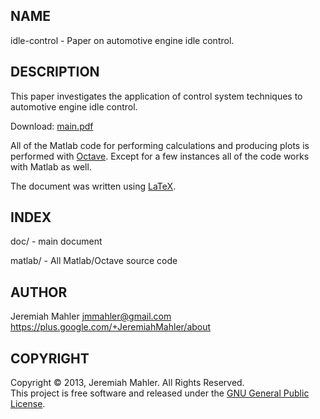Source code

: 
NAME
----

idle-control - Paper on automotive engine idle control.

DESCRIPTION
-----------

This paper investigates the application of control system
techniques to automotive engine idle control.

Download: [main.pdf](https://github.com/jmahler/idle-control/blob/build/doc/main.pdf?raw=true)

All of the Matlab code for performing calculations and producing
plots is performed with [Octave][octave].  Except for a few instances
all of the code works with Matlab as well.

 [octave]: http://www.gnu.org/software/octave/

The document was written using [LaTeX][latex].

 [latex]: http://www.latex-project.org/

INDEX
-----

  doc/ - main document

  matlab/ - All Matlab/Octave source code

AUTHOR
------

Jeremiah Mahler <jmmahler@gmail.com><br>
<https://plus.google.com/+JeremiahMahler/about>

COPYRIGHT
---------

Copyright &copy; 2013, Jeremiah Mahler.  All Rights Reserved.<br>
This project is free software and released under
the [GNU General Public License][gpl].

 [gpl]: http://www.gnu.org/licenses/gpl.html

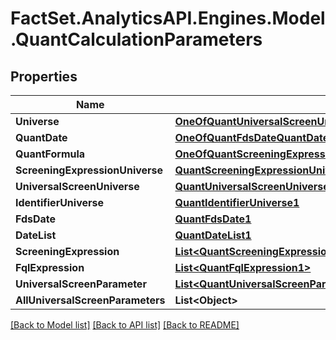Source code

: # FactSet.AnalyticsAPI.Engines.Model.QuantCalculationParameters

## Properties

Name | Type | Description | Notes
------------ | ------------- | ------------- | -------------
**Universe** | [**OneOfQuantUniversalScreenUniverseQuantScreeningExpressionUniverseQuantIdentifierUniverse**](OneOfQuantUniversalScreenUniverseQuantScreeningExpressionUniverseQuantIdentifierUniverse.md) |  | [optional] 
**QuantDate** | [**OneOfQuantFdsDateQuantDateList**](OneOfQuantFdsDateQuantDateList.md) |  | [optional] 
**QuantFormula** | [**OneOfQuantScreeningExpressionQuantFqlExpressionQuantUniversalScreenParameterQuantAllUniversalScreenParameters**](OneOfQuantScreeningExpressionQuantFqlExpressionQuantUniversalScreenParameterQuantAllUniversalScreenParameters.md) |  | [optional] 
**ScreeningExpressionUniverse** | [**QuantScreeningExpressionUniverse1**](QuantScreeningExpressionUniverse1.md) |  | [optional] 
**UniversalScreenUniverse** | [**QuantUniversalScreenUniverse1**](QuantUniversalScreenUniverse1.md) |  | [optional] 
**IdentifierUniverse** | [**QuantIdentifierUniverse1**](QuantIdentifierUniverse1.md) |  | [optional] 
**FdsDate** | [**QuantFdsDate1**](QuantFdsDate1.md) |  | [optional] 
**DateList** | [**QuantDateList1**](QuantDateList1.md) |  | [optional] 
**ScreeningExpression** | [**List&lt;QuantScreeningExpression1&gt;**](QuantScreeningExpression1.md) |  | [optional] 
**FqlExpression** | [**List&lt;QuantFqlExpression1&gt;**](QuantFqlExpression1.md) |  | [optional] 
**UniversalScreenParameter** | [**List&lt;QuantUniversalScreenParameter1&gt;**](QuantUniversalScreenParameter1.md) |  | [optional] 
**AllUniversalScreenParameters** | **List&lt;Object&gt;** |  | [optional] 

[[Back to Model list]](../README.md#documentation-for-models) [[Back to API list]](../README.md#documentation-for-api-endpoints) [[Back to README]](../README.md)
════════════════════
§ **Task item**:
Please give the entries above again exactly as written, leaving out any pictures.

§ **Output of the exercise**:
Source code

: 
NAME
----

idle-control - Paper on automotive engine idle control.

DESCRIPTION
-----------

This paper investigates the application of control system
techniques to automotive engine idle control.

Download: [main.pdf](https://github.com/jmahler/idle-control/blob/build/doc/main.pdf?raw=true)

All of the Matlab code for performing calculations and producing
plots is performed with [Octave][octave].  Except for a few instances
all of the code works with Matlab as well.

 [octave]: http://www.gnu.org/software/octave/

The document was written using [LaTeX][latex].

 [latex]: http://www.latex-project.org/

INDEX
-----

  doc/ - main document

  matlab/ - All Matlab/Octave source code

AUTHOR
------

Jeremiah Mahler <jmmahler@gmail.com><br>
<https://plus.google.com/+JeremiahMahler/about>

COPYRIGHT
---------

Copyright &copy; 2013, Jeremiah Mahler.  All Rights Reserved.<br>
This project is free software and released under
the [GNU General Public License][gpl].

 [gpl]: http://www.gnu.org/licenses/gpl.html

Source code

: # FactSet.AnalyticsAPI.Engines.Model.QuantCalculationParameters

## Properties

Name | Type | Description | Notes
------------ | ------------- | ------------- | -------------
**Universe** | [**OneOfQuantUniversalScreenUniverseQuantScreeningExpressionUniverseQuantIdentifierUniverse**](OneOfQuantUniversalScreenUniverseQuantScreeningExpressionUniverseQuantIdentifierUniverse.md) |  | [optional] 
**QuantDate** | [**OneOfQuantFdsDateQuantDateList**](OneOfQuantFdsDateQuantDateList.md) |  | [optional] 
**QuantFormula** | [**OneOfQuantScreeningExpressionQuantFqlExpressionQuantUniversalScreenParameterQuantAllUniversalScreenParameters**](OneOfQuantScreeningExpressionQuantFqlExpressionQuantUniversalScreenParameterQuantAllUniversalScreenParameters.md) |  | [optional] 
**ScreeningExpressionUniverse** | [**QuantScreeningExpressionUniverse1**](QuantScreeningExpressionUniverse1.md) |  | [optional] 
**UniversalScreenUniverse** | [**QuantUniversalScreenUniverse1**](QuantUniversalScreenUniverse1.md) |  | [optional] 
**IdentifierUniverse** | [**QuantIdentifierUniverse1**](QuantIdentifierUniverse1.md) |  | [optional] 
**FdsDate** | [**QuantFdsDate1**](QuantFdsDate1.md) |  | [optional] 
**DateList** | [**QuantDateList1**](QuantDateList1.md) |  | [optional] 
**ScreeningExpression** | [**List&lt;QuantScreeningExpression1&gt;**](QuantScreeningExpression1.md) |  | [optional] 
**FqlExpression** | [**List&lt;QuantFqlExpression1&gt;**](QuantFqlExpression1.md) |  | [optional] 
**UniversalScreenParameter** | [**List&lt;QuantUniversalScreenParameter1&gt;**](QuantUniversalScreenParameter1.md) |  | [optional] 
**AllUniversalScreenParameters** | **List&lt;Object&gt;** |  | [optional] 

[[Back to Model list]](../README.md#documentation-for-models) [[Back to API list]](../README.md#documentation-for-api-endpoints) [[Back to README]](../README.md)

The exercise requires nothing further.